Task description:
Only the lines below starting at the one that contains "follow in your" and ending at the one that contains "- *Tyrese Whitehead*" are to be reproduced, exactly and with both ends kept.

Data excerpts:
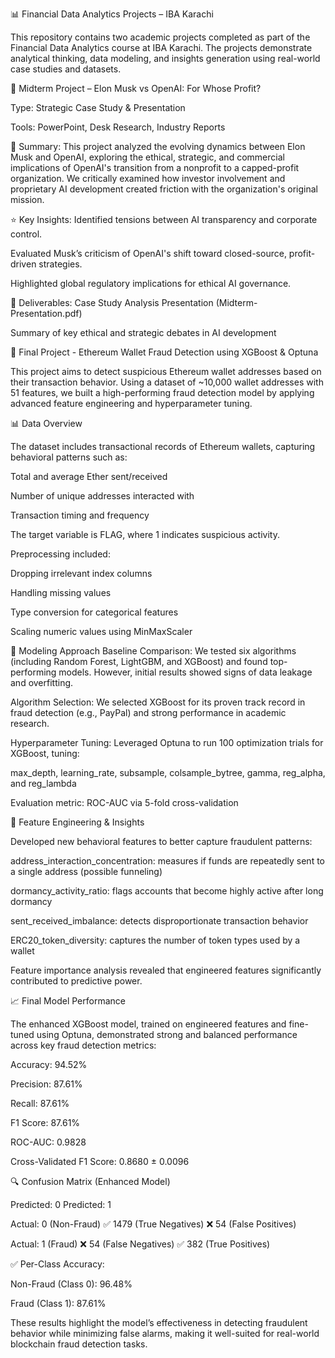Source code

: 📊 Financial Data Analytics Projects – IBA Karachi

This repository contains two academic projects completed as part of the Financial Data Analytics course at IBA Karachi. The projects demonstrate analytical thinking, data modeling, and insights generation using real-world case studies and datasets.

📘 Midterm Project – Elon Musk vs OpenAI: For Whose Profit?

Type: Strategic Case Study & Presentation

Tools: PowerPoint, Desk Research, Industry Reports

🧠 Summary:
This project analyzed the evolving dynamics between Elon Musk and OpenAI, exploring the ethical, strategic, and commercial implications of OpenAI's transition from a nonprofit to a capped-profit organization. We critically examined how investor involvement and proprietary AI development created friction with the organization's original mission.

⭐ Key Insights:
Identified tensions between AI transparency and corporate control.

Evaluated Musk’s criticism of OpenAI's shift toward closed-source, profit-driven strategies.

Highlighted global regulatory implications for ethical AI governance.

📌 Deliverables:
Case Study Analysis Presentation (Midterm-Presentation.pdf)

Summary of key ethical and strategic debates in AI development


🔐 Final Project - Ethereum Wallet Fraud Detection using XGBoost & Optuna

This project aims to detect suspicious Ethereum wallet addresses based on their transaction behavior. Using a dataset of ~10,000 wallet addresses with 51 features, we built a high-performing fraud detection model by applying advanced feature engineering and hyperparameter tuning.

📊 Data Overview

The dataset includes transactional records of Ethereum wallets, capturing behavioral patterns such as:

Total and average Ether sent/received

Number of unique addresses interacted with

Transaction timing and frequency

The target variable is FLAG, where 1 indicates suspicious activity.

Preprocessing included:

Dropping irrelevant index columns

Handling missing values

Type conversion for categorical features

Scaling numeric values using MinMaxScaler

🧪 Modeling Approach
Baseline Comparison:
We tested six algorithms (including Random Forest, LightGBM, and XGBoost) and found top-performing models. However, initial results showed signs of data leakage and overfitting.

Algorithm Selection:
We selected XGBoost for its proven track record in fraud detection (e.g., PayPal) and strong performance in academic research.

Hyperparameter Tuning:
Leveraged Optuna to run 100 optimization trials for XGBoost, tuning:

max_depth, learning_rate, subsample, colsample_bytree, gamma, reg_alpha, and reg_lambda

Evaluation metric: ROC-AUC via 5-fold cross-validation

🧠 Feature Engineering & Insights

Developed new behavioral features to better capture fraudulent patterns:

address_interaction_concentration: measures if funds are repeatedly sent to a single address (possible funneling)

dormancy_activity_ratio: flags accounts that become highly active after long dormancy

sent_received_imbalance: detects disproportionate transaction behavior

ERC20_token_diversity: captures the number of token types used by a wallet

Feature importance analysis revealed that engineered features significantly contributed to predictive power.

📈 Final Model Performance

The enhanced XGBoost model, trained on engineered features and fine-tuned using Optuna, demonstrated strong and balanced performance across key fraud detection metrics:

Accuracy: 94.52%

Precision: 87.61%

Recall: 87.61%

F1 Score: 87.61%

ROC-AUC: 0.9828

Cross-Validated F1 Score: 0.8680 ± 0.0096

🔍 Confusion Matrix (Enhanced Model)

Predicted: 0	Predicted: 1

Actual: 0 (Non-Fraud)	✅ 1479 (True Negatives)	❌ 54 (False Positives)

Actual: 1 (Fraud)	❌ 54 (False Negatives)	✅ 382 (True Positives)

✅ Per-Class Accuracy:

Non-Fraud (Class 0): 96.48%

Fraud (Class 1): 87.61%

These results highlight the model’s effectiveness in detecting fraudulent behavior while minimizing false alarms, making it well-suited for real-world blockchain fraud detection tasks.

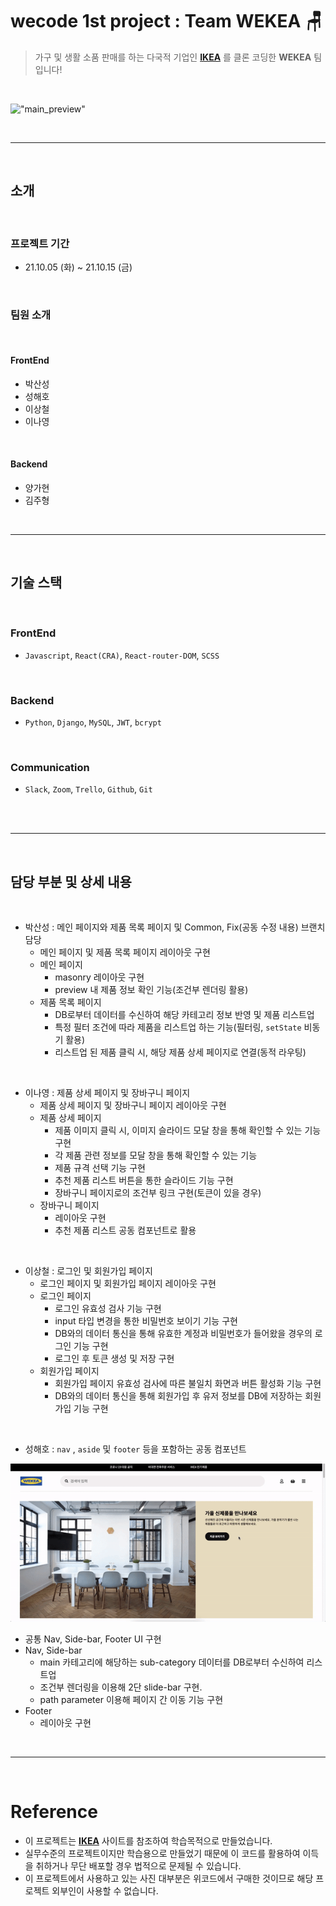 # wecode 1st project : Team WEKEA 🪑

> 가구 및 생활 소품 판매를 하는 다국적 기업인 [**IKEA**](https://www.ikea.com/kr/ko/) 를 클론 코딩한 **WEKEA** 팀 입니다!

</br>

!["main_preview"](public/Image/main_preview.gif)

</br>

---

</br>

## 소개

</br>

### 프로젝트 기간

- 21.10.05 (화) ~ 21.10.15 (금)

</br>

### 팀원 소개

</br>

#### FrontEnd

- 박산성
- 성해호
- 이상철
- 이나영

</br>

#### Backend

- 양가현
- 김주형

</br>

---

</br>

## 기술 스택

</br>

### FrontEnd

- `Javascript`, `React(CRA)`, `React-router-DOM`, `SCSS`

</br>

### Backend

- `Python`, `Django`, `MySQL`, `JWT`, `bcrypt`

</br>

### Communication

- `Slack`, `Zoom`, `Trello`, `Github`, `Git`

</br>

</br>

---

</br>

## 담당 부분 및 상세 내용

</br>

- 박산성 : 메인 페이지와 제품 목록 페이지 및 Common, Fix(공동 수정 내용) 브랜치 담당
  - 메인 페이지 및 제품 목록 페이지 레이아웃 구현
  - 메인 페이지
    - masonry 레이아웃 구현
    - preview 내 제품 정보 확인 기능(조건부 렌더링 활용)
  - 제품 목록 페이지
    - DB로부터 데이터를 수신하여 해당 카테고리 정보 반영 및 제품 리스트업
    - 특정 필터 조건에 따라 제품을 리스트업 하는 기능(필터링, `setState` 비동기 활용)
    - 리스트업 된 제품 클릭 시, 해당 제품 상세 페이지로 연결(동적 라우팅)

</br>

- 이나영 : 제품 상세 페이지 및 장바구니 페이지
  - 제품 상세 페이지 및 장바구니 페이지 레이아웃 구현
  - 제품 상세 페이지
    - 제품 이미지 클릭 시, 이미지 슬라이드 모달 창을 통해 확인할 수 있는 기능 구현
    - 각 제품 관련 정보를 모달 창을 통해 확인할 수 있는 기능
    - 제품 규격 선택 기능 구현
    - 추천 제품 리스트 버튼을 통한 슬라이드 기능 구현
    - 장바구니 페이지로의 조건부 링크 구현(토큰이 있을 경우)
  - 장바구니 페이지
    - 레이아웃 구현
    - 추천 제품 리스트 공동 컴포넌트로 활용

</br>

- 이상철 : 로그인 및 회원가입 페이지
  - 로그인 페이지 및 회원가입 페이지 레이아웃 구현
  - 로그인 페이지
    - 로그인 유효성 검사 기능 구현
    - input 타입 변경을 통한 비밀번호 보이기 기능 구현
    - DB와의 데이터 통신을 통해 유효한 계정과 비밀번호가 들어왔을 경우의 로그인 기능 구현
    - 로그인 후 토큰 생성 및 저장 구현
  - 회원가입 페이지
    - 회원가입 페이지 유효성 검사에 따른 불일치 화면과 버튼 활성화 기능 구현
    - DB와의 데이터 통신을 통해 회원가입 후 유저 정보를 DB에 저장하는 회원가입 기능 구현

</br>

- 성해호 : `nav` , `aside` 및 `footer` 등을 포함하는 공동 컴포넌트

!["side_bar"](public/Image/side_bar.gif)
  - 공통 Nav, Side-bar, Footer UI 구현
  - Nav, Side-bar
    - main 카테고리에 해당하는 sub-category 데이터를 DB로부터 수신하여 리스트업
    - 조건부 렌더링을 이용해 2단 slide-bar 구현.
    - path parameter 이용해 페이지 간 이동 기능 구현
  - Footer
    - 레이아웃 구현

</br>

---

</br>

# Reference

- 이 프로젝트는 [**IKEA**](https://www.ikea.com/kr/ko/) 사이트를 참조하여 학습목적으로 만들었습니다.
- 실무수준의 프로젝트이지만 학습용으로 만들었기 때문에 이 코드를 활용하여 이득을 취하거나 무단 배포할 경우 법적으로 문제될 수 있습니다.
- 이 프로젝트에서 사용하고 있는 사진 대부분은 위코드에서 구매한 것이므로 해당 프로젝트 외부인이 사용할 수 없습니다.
--
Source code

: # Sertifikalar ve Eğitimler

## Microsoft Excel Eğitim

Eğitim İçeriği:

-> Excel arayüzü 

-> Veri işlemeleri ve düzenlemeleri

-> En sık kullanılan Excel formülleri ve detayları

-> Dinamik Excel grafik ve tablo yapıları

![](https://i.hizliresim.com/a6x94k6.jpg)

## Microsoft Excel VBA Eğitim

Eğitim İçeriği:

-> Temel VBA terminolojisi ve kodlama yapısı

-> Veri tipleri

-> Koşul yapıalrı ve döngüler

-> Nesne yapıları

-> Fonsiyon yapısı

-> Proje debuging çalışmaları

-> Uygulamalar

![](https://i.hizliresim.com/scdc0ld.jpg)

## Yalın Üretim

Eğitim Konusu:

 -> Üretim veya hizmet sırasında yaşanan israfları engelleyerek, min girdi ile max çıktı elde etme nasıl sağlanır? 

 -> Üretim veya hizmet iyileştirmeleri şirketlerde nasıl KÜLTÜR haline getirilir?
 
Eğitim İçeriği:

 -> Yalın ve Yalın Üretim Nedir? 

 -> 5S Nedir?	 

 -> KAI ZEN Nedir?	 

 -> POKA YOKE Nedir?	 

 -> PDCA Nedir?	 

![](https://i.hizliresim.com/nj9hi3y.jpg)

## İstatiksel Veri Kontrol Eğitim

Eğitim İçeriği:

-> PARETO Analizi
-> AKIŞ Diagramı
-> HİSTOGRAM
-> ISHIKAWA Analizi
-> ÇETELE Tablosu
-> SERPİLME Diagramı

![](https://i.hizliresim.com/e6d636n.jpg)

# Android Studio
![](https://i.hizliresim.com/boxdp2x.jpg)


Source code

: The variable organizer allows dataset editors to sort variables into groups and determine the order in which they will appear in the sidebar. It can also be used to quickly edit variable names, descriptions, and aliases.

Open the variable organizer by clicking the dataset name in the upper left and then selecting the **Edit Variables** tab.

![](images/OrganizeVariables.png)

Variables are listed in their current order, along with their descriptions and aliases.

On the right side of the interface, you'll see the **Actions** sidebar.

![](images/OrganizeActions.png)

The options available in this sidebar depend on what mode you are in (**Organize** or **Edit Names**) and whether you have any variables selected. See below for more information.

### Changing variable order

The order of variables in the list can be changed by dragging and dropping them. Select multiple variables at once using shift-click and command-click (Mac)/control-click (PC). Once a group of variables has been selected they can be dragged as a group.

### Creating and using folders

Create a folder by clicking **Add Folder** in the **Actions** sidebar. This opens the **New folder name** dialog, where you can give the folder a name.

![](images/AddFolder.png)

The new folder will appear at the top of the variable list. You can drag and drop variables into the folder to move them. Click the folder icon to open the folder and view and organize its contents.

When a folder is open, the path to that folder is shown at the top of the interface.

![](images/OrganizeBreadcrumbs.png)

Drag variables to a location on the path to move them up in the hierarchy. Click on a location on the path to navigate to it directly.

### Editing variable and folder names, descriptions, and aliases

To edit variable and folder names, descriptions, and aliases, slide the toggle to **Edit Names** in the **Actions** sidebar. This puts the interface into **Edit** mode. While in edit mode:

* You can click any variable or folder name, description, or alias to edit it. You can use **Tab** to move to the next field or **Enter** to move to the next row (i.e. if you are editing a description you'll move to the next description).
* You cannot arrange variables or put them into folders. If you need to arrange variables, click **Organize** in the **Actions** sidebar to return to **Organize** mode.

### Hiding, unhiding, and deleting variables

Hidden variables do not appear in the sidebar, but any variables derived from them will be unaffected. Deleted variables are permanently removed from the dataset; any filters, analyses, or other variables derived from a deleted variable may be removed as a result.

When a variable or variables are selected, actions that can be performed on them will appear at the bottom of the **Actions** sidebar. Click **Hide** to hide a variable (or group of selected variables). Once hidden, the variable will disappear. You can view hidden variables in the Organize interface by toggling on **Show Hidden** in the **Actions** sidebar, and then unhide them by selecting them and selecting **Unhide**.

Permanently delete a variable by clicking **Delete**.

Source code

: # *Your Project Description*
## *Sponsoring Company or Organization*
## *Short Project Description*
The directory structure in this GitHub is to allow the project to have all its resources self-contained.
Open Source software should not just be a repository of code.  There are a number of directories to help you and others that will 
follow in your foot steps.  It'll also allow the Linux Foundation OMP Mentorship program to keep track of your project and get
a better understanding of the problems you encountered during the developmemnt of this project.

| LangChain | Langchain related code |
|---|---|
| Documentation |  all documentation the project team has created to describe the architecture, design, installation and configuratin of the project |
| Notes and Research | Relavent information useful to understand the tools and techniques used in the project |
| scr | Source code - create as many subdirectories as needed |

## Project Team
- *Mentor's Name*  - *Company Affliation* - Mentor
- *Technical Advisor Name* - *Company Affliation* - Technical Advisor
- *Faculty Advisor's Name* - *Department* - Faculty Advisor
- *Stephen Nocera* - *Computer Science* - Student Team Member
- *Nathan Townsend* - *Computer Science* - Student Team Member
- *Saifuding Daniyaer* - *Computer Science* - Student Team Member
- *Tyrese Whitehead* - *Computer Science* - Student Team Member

Reply:
follow in your foot steps.  It'll also allow the Linux Foundation OMP Mentorship program to keep track of your project and get
a better understanding of the problems you encountered during the developmemnt of this project.

| LangChain | Langchain related code |
|---|---|
| Documentation |  all documentation the project team has created to describe the architecture, design, installation and configuratin of the project |
| Notes and Research | Relavent information useful to understand the tools and techniques used in the project |
| scr | Source code - create as many subdirectories as needed |

## Project Team
- *Mentor's Name*  - *Company Affliation* - Mentor
- *Technical Advisor Name* - *Company Affliation* - Technical Advisor
- *Faculty Advisor's Name* - *Department* - Faculty Advisor
- *Stephen Nocera* - *Computer Science* - Student Team Member
- *Nathan Townsend* - *Computer Science* - Student Team Member
- *Saifuding Daniyaer* - *Computer Science* - Student Team Member
- *Tyrese Whitehead* - *Computer Science* - Student Team Member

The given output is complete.